The bracket matching problem deals with parentheses ()
, square brackets []
, braces {}
and other syntactic elements that provide for nested syntactic structures with balanced sets of delimiters.
To tackle bracket matching with Parabix methods, a key concept is that of a Nesting Depth BixNum. This is a representation of the nesting depth of syntactic elements at each position in an input stream. The following example shows an input stream with square brackets and braces, the corresponding nesting depth of each element in the data stream and the nesting depth bixnum (ND) as a set of 3 parallel bit streams (giving a 3-bit number at each character position).

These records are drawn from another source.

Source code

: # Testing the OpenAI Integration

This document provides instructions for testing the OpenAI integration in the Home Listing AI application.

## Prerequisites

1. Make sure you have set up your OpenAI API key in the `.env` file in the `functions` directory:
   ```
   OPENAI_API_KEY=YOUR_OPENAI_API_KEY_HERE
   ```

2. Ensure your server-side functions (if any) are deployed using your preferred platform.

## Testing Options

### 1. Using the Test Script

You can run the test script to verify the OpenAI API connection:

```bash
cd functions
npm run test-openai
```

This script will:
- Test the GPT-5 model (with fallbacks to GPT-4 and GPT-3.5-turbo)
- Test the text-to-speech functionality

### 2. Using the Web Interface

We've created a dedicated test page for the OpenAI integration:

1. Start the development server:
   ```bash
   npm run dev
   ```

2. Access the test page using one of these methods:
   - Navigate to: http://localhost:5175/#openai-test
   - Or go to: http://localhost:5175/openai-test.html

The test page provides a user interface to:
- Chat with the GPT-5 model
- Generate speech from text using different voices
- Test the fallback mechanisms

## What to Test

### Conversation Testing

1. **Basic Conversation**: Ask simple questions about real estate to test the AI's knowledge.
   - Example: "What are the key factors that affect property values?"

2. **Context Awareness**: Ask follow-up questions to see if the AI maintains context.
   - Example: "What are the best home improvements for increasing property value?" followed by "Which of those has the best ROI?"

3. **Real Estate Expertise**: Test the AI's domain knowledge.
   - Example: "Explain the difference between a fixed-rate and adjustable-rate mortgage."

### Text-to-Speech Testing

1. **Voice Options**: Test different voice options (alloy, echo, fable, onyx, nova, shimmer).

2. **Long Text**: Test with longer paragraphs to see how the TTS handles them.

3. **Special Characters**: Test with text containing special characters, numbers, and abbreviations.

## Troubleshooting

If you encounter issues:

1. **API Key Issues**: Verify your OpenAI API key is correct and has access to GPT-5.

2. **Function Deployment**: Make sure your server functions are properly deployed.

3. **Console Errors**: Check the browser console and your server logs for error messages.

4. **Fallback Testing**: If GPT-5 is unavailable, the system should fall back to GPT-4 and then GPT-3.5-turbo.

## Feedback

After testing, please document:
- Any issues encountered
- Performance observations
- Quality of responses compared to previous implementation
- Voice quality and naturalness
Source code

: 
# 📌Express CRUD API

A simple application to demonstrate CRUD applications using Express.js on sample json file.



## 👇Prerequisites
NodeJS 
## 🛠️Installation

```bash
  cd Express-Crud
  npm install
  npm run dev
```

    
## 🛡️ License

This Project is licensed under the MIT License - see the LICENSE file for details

Bracket Stream ...[..{.}..{...[.[]..]..}...]...
Nesting Depth 00011122211222233443332221111000
ND BixNum[2] .................11.............
ND BixNum[1] ......111..111111..111111.......
ND BixNum[0] ...111...11....11..111...1111...
NestingDepth Kernel
The NestingDepth kernel is a Parabix kernel (to be implemented) that can compute the nesting
depth of characters in an input stream, given two character class bit streams
L
identifying all the left or opening delimiters and R
identifying all the right or closing delimiters. For our example bracket stream above, L
and R
are shown below.
Bracket Stream ...[..{.}..{...[.[]..]..}...]...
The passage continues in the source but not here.